Now we had enough to plot the activities. For instance, below are plotted, the weeknumber on the x-axis, and weekday on the y-axis. Plotted as points, this will show a point for each activity that took place on a certain date. This is the base for the Strava plot. In this plot, I added colour for cycling indoors (blue) and outdoors (red), and increasing size of the points for distance.

dist_2020 %>% 
  ggplot(aes(x = weeknumber, y = weekday)) + 
  geom_point(alpha = 0.5, aes(colour = virtual, size = dist_km)) +
  scale_x_discrete(breaks = 1:53) +
  scale_y_discrete(limits = c("Empty", "Monday", "Tuesday", "Wednesday", "Thursday", "Friday", "Saturday", "Sunday"), 
                   # breaks = c("Empty", "Monday", "Tuesday", "Wednesday", "Thursday", "Friday", "Saturday", "Sunday"),
                   drop = FALSE)

Strava-like plot base

The above ggplot we then used as basis to build the aformentioned strava plot. It’s the plot as we see above, but then in a circular form.

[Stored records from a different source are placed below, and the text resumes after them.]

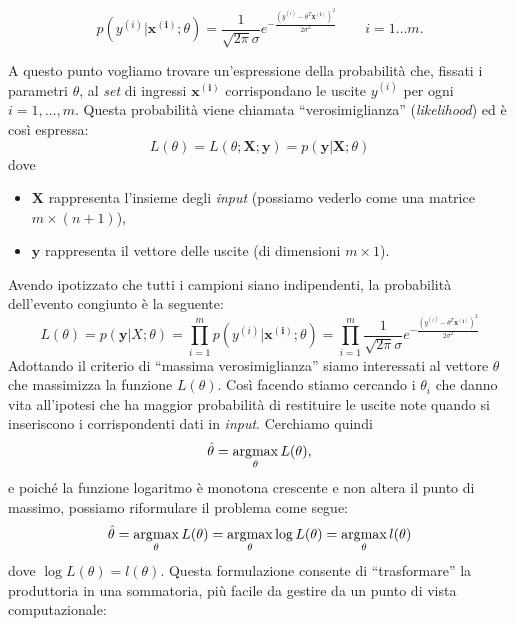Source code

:  \begin{equation*}
   p(y^{(i)}|\mathbf{x^{(i)}}; \theta) = \frac{1}{\sqrt{2 \pi} \sigma } e ^{-\frac{(y^{(i)}-\theta^T \mathbf{x^{(i)}})^2}{2 \sigma^2}} \qquad i=1 \dots m.\end{equation*}

A questo punto vogliamo trovare un'espressione della probabilità che, fissati i parametri $\theta$, al \emph{set} di ingressi $\mathbf{x^{(i)}}$ corrispondano le uscite $y^{(i)}$ per ogni $i=1,\dots,m$. Questa probabilità viene chiamata ``verosimiglianza'' (\emph{likelihood}) ed è così espressa:
\begin{equation*}
  L(\theta) = L(\theta;\mathbf{X};\mathbf{y})=p(\mathbf{y}|\mathbf{X};\theta) 
\end{equation*}
dove
\begin{itemize}
  \item $\mathbf{X}$ rappresenta l'insieme degli \emph{input} (possiamo vederlo come una matrice $m \times (n+1)$),
  \item $\mathbf{y}$ rappresenta il vettore delle uscite (di dimensioni $m \times 1$).
\end{itemize}
 Avendo ipotizzato che tutti i campioni siano indipendenti, la probabilità dell'evento congiunto è la seguente:
 \begin{equation*}
   L(\theta) =
    p(\mathbf{y}|X;\theta) 
    = \prod_{i=1}^m p(y^{(i)}|\mathbf{x^{(i)}};\theta)
    = \prod_{i=1}^m \frac{1}{\sqrt{2 \pi} \sigma } e ^{-\frac{(y^{(i)}-\theta^T \mathbf{x^{(i)}})^2}{2 \sigma^2}}
 \end{equation*}
Adottando il criterio di ``massima verosimiglianza'' siamo interessati al vettore $\theta$ che massimizza la funzione $L(\theta)$. Così facendo stiamo cercando i $\theta_i$ che danno vita all'ipotesi che ha maggior probabilità di restituire le uscite note quando si inseriscono i corrispondenti dati in \emph{input}.
Cerchiamo quindi
\begin{equation*}
  \hat\theta = \operatorname*{arg\!\max}_\theta L(\theta),
\end{equation*}
e poiché la funzione logaritmo è monotona crescente e non altera il punto di massimo, possiamo riformulare  il problema come segue:
\begin{equation*}
  \hat\theta = \operatorname*{arg\!\max}_\theta L(\theta) = \operatorname*{arg\!\max}_\theta \log  L(\theta) = \operatorname*{arg\!\max}_\theta l(\theta)
\end{equation*}
dove $\log L(\theta)=l(\theta)$.
Questa formulazione consente di ``trasformare'' la produttoria in una sommatoria, più facile da gestire da un punto di vista computazionale:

One can plot this by using coord_polar.

dist_2020 %>% 
  ggplot(aes(x = weeknumber, y = weekday)) +
  geom_point() +
  scale_x_discrete(breaks = 1:53) +
  coord_polar()

Adjust Strava-like plot

As you can see, it was going the right way, but some parts of the plot needed to be edited/set manually to make the plot look more like the original Strava plot.
Looking at the above plot, the following needed to be edited:

make empty space in the middle, in order to make the separate points for Mondays visible; now they were all condensed to a single point
- use scale_y_discrete(): the more “Empty” you add to limits, the bigger the empty space in the middle
add the “week lines” that are drawn through the points belonging to the same week
- use geom_segment(), and use as input data df2 that I made telling to draw each line from Monday to Sunday
get rid of the ticks and tick labels
- use theme_void()
get rid of the axes labels
- use theme_void()
change colour and size of activity points
- set colour and size within geom_point()
change background colour
- use theme()

This resulted in the following plot:

df2 <- tibble(weeknumber = 1:53, lower = "Monday", upper = "Sunday")

p <- dist_2020 %>% 
  ggplot(aes(x = weeknumber, y = weekday)) + 
  # geom_point(alpha = 0.5, aes(colour = virtual, size = dist_km)) +
  # geom_vline(xintercept = c(1:53), colour= "lightgrey") +
  geom_segment(data = df2, aes(x = weeknumber, y = lower, xend = weeknumber, yend = upper), colour = "grey85", size = 0.3) +
  geom_point(colour = "#fc4c02", size = 3) +
  scale_x_discrete(breaks = 1:53) +
  coord_polar() +
  theme_void() +
  # add dummy variables to y-axis, to create hole in the middle of your circular plot (Empty * n) and bit of space on the outside (EmptyOut)
  scale_y_discrete(limits = c("Empty", "Empty", "Empty", "Empty", "Empty", "Empty", "EmptyIn", "Empty", "Monday", "Tuesday", "Wednesday", "Thursday", "Friday", "Saturday", "Sunday", "EmptyOut"), 
                   # breaks = c("Empty", "Monday", "Tuesday", "Wednesday", "Thursday", "Friday", "Saturday", "Sunday"),
                   drop = FALSE) +
  theme(plot.background = element_rect(fill = 'yellow')) # change colour background

p

Additionally, you can play around with the margins around the graph, also within the theme() function.

p1 <- dist_2020 %>% 
  ggplot(aes(x = weeknumber, y = weekday)) + 
  # geom_point(alpha = 0.5, aes(colour = virtual, size = dist_km)) +
  # geom_vline(xintercept = c(1:53), colour= "lightgrey") +
  geom_segment(data = df2, aes(x = weeknumber, y = lower, xend = weeknumber, yend = upper), colour = "grey85", size = 0.3) +
  geom_point(colour = "#fc4c02", size = 3) +
  scale_x_discrete(breaks = 1:53) +
  coord_polar() +
  theme_void() +
  scale_y_discrete(limits = c("Empty", "Empty", "Empty", "Empty", "Empty", "Empty", "EmptyIn", "Empty", "Monday", "Tuesday", "Wednesday", "Thursday", "Friday", "Saturday", "Sunday", "EmptyOut"), 
                   # breaks = c("Empty", "Monday", "Tuesday", "Wednesday", "Thursday", "Friday", "Saturday", "Sunday"),
                   drop = FALSE) +
  theme(plot.background = element_rect(fill = 'yellow'),
        plot.margin = unit(c(50, 20, 40, 20), "pt"))

p1

One thing I was missing still is the total number of activities, plotted in the center of the graph. This is a relatively simple addition, via annotate().

p1 +
  annotate("text", x=0, y=0, label = nrow(dist_2020), size = 35)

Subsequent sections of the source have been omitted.